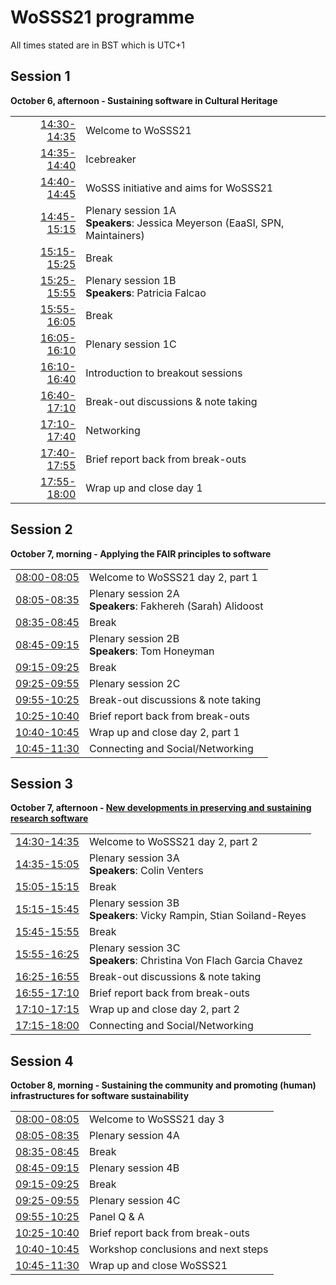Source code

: # WoSSS21 programme
All times stated are in BST which is UTC+1
## Session 1
**October 6, afternoon - Sustaining software in Cultural Heritage**

|   |   |
|--:|---|
| [14:30-14:35](https://arewemeetingyet.com/London/2021-10-06/14:30)| Welcome to WoSSS21 |
| [14:35-14:40](https://arewemeetingyet.com/London/2021-10-06/14:35)| Icebreaker |
| [14:40-14:45](https://arewemeetingyet.com/London/2021-10-06/14:40)| WoSSS initiative and aims for WoSSS21  |
| [14:45-15:15](https://arewemeetingyet.com/London/2021-10-06/14:45)| Plenary session 1A <br> **Speakers**: Jessica Meyerson (EaaSI, SPN, Maintainers) |
| [15:15-15:25](https://arewemeetingyet.com/London/2021-10-06/15:15)| Break |
| [15:25-15:55](https://arewemeetingyet.com/London/2021-10-06/15:25)| Plenary session 1B <br> **Speakers**: Patricia Falcao |
| [15:55-16:05](https://arewemeetingyet.com/London/2021-10-06/15:55)| Break  |
| [16:05-16:10](https://arewemeetingyet.com/London/2021-10-06/16:05)| Plenary session 1C |
| [16:10-16:40](https://arewemeetingyet.com/London/2021-10-06/16:10)| Introduction to breakout sessions  |
| [16:40-17:10](https://arewemeetingyet.com/London/2021-10-06/16:40)| Break-out discussions & note taking |
| [17:10-17:40](https://arewemeetingyet.com/London/2021-10-06/17:10)| Networking |
| [17:40-17:55](https://arewemeetingyet.com/London/2021-10-06/17:40)| Brief report back from break-outs |
| [17:55-18:00](https://arewemeetingyet.com/London/2021-10-06/17:55)| Wrap up and close day 1 |

## Session 2
**October 7, morning - Applying the FAIR principles to software**

|   |   |
|--:|---|
| [08:00-08:05](https://arewemeetingyet.com/London/2021-10-07/08:00)| Welcome to WoSSS21 day 2, part 1 |
| [08:05-08:35](https://arewemeetingyet.com/London/2021-10-07/08:05)| Plenary session 2A <br> **Speakers**: Fakhereh (Sarah) Alidoost |
| [08:35-08:45](https://arewemeetingyet.com/London/2021-10-07/08:35)| Break |
| [08:45-09:15](https://arewemeetingyet.com/London/2021-10-07/08:45)| Plenary session 2B <br> **Speakers**: Tom Honeyman |
| [09:15-09:25](https://arewemeetingyet.com/London/2021-10-07/09:15)| Break  |
| [09:25-09:55](https://arewemeetingyet.com/London/2021-10-07/09:25)| Plenary session 2C |
| [09:55-10:25](https://arewemeetingyet.com/London/2021-10-07/09:55)| Break-out discussions & note taking |
| [10:25-10:40](https://arewemeetingyet.com/London/2021-10-07/10:25)| Brief report back from break-outs |
| [10:40-10:45](https://arewemeetingyet.com/London/2021-10-07/10:40)| Wrap up and close day 2, part 1 |
| [10:45-11:30](https://arewemeetingyet.com/London/2021-10-07/10:45)| Connecting and Social/Networking |

## Session 3
**October 7, afternoon - [New developments in preserving and sustaining research software](/wosss21/abstracts#session-3)**

|   |   |
|--:|---|
| [14:30-14:35](https://arewemeetingyet.com/London/2021-10-07/14:30)| Welcome to WoSSS21 day 2, part 2 |
| [14:35-15:05](https://arewemeetingyet.com/London/2021-10-07/14:35)| Plenary session 3A <br> **Speakers**: Colin Venters |
| [15:05-15:15](https://arewemeetingyet.com/London/2021-10-07/15:05)| Break |
| [15:15-15:45](https://arewemeetingyet.com/London/2021-10-07/15:15)| Plenary session 3B <br> **Speakers**: Vicky Rampin, Stian Soiland-Reyes |
| [15:45-15:55](https://arewemeetingyet.com/London/2021-10-07/15:45)| Break  |
| [15:55-16:25](https://arewemeetingyet.com/London/2021-10-07/15:55)| Plenary session 3C <br> **Speakers**: Christina Von Flach Garcia Chavez |
| [16:25-16:55](https://arewemeetingyet.com/London/2021-10-07/16:25)| Break-out discussions & note taking |
| [16:55-17:10](https://arewemeetingyet.com/London/2021-10-07/16:55)| Brief report back from break-outs |
| [17:10-17:15](https://arewemeetingyet.com/London/2021-10-07/17:10)| Wrap up and close day 2, part 2 |
| [17:15-18:00](https://arewemeetingyet.com/London/2021-10-07/17:15)| Connecting and Social/Networking |

## Session 4
**October 8, morning - Sustaining the community and promoting (human) infrastructures for software sustainability**

|   |   |
|--:|---|
| [08:00-08:05](https://arewemeetingyet.com/London/2021-10-08/08:00)| Welcome to WoSSS21 day 3 |
| [08:05-08:35](https://arewemeetingyet.com/London/2021-10-08/08:05)| Plenary session 4A |
| [08:35-08:45](https://arewemeetingyet.com/London/2021-10-08/08:35)| Break |
| [08:45-09:15](https://arewemeetingyet.com/London/2021-10-08/08:45)| Plenary session 4B |
| [09:15-09:25](https://arewemeetingyet.com/London/2021-10-08/09:15)| Break  |
| [09:25-09:55](https://arewemeetingyet.com/London/2021-10-08/09:25)| Plenary session 4C |
| [09:55-10:25](https://arewemeetingyet.com/London/2021-10-08/09:55)| Panel Q & A |
| [10:25-10:40](https://arewemeetingyet.com/London/2021-10-08/10:25)| Brief report back from break-outs |
| [10:40-10:45](https://arewemeetingyet.com/London/2021-10-08/10:40)| Workshop conclusions and next steps |
| [10:45-11:30](https://arewemeetingyet.com/London/2021-10-08/10:45)| Wrap up and close WoSSS21 |

<schedule></schedule>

◆ ◆ ◆ ◆ ◆ ◆ ◆

Your task is to copy the entries in full and exactly, without any images.

Source code

: # WoSSS21 programme
All times stated are in BST which is UTC+1
## Session 1
**October 6, afternoon - Sustaining software in Cultural Heritage**

|   |   |
|--:|---|
| [14:30-14:35](https://arewemeetingyet.com/London/2021-10-06/14:30)| Welcome to WoSSS21 |
| [14:35-14:40](https://arewemeetingyet.com/London/2021-10-06/14:35)| Icebreaker |
| [14:40-14:45](https://arewemeetingyet.com/London/2021-10-06/14:40)| WoSSS initiative and aims for WoSSS21  |
| [14:45-15:15](https://arewemeetingyet.com/London/2021-10-06/14:45)| Plenary session 1A <br> **Speakers**: Jessica Meyerson (EaaSI, SPN, Maintainers) |
| [15:15-15:25](https://arewemeetingyet.com/London/2021-10-06/15:15)| Break |
| [15:25-15:55](https://arewemeetingyet.com/London/2021-10-06/15:25)| Plenary session 1B <br> **Speakers**: Patricia Falcao |
| [15:55-16:05](https://arewemeetingyet.com/London/2021-10-06/15:55)| Break  |
| [16:05-16:10](https://arewemeetingyet.com/London/2021-10-06/16:05)| Plenary session 1C |
| [16:10-16:40](https://arewemeetingyet.com/London/2021-10-06/16:10)| Introduction to breakout sessions  |
| [16:40-17:10](https://arewemeetingyet.com/London/2021-10-06/16:40)| Break-out discussions & note taking |
| [17:10-17:40](https://arewemeetingyet.com/London/2021-10-06/17:10)| Networking |
| [17:40-17:55](https://arewemeetingyet.com/London/2021-10-06/17:40)| Brief report back from break-outs |
| [17:55-18:00](https://arewemeetingyet.com/London/2021-10-06/17:55)| Wrap up and close day 1 |

## Session 2
**October 7, morning - Applying the FAIR principles to software**

|   |   |
|--:|---|
| [08:00-08:05](https://arewemeetingyet.com/London/2021-10-07/08:00)| Welcome to WoSSS21 day 2, part 1 |
| [08:05-08:35](https://arewemeetingyet.com/London/2021-10-07/08:05)| Plenary session 2A <br> **Speakers**: Fakhereh (Sarah) Alidoost |
| [08:35-08:45](https://arewemeetingyet.com/London/2021-10-07/08:35)| Break |
| [08:45-09:15](https://arewemeetingyet.com/London/2021-10-07/08:45)| Plenary session 2B <br> **Speakers**: Tom Honeyman |
| [09:15-09:25](https://arewemeetingyet.com/London/2021-10-07/09:15)| Break  |
| [09:25-09:55](https://arewemeetingyet.com/London/2021-10-07/09:25)| Plenary session 2C |
| [09:55-10:25](https://arewemeetingyet.com/London/2021-10-07/09:55)| Break-out discussions & note taking |
| [10:25-10:40](https://arewemeetingyet.com/London/2021-10-07/10:25)| Brief report back from break-outs |
| [10:40-10:45](https://arewemeetingyet.com/London/2021-10-07/10:40)| Wrap up and close day 2, part 1 |
| [10:45-11:30](https://arewemeetingyet.com/London/2021-10-07/10:45)| Connecting and Social/Networking |

## Session 3
**October 7, afternoon - [New developments in preserving and sustaining research software](/wosss21/abstracts#session-3)**

|   |   |
|--:|---|
| [14:30-14:35](https://arewemeetingyet.com/London/2021-10-07/14:30)| Welcome to WoSSS21 day 2, part 2 |
| [14:35-15:05](https://arewemeetingyet.com/London/2021-10-07/14:35)| Plenary session 3A <br> **Speakers**: Colin Venters |
| [15:05-15:15](https://arewemeetingyet.com/London/2021-10-07/15:05)| Break |
| [15:15-15:45](https://arewemeetingyet.com/London/2021-10-07/15:15)| Plenary session 3B <br> **Speakers**: Vicky Rampin, Stian Soiland-Reyes |
| [15:45-15:55](https://arewemeetingyet.com/London/2021-10-07/15:45)| Break  |
| [15:55-16:25](https://arewemeetingyet.com/London/2021-10-07/15:55)| Plenary session 3C <br> **Speakers**: Christina Von Flach Garcia Chavez |
| [16:25-16:55](https://arewemeetingyet.com/London/2021-10-07/16:25)| Break-out discussions & note taking |
| [16:55-17:10](https://arewemeetingyet.com/London/2021-10-07/16:55)| Brief report back from break-outs |
| [17:10-17:15](https://arewemeetingyet.com/London/2021-10-07/17:10)| Wrap up and close day 2, part 2 |
| [17:15-18:00](https://arewemeetingyet.com/London/2021-10-07/17:15)| Connecting and Social/Networking |

## Session 4
**October 8, morning - Sustaining the community and promoting (human) infrastructures for software sustainability**

|   |   |
|--:|---|
| [08:00-08:05](https://arewemeetingyet.com/London/2021-10-08/08:00)| Welcome to WoSSS21 day 3 |
| [08:05-08:35](https://arewemeetingyet.com/London/2021-10-08/08:05)| Plenary session 4A |
| [08:35-08:45](https://arewemeetingyet.com/London/2021-10-08/08:35)| Break |
| [08:45-09:15](https://arewemeetingyet.com/London/2021-10-08/08:45)| Plenary session 4B |
| [09:15-09:25](https://arewemeetingyet.com/London/2021-10-08/09:15)| Break  |
| [09:25-09:55](https://arewemeetingyet.com/London/2021-10-08/09:25)| Plenary session 4C |
| [09:55-10:25](https://arewemeetingyet.com/London/2021-10-08/09:55)| Panel Q & A |
| [10:25-10:40](https://arewemeetingyet.com/London/2021-10-08/10:25)| Brief report back from break-outs |
| [10:40-10:45](https://arewemeetingyet.com/London/2021-10-08/10:40)| Workshop conclusions and next steps |
| [10:45-11:30](https://arewemeetingyet.com/London/2021-10-08/10:45)| Wrap up and close WoSSS21 |

<schedule></schedule>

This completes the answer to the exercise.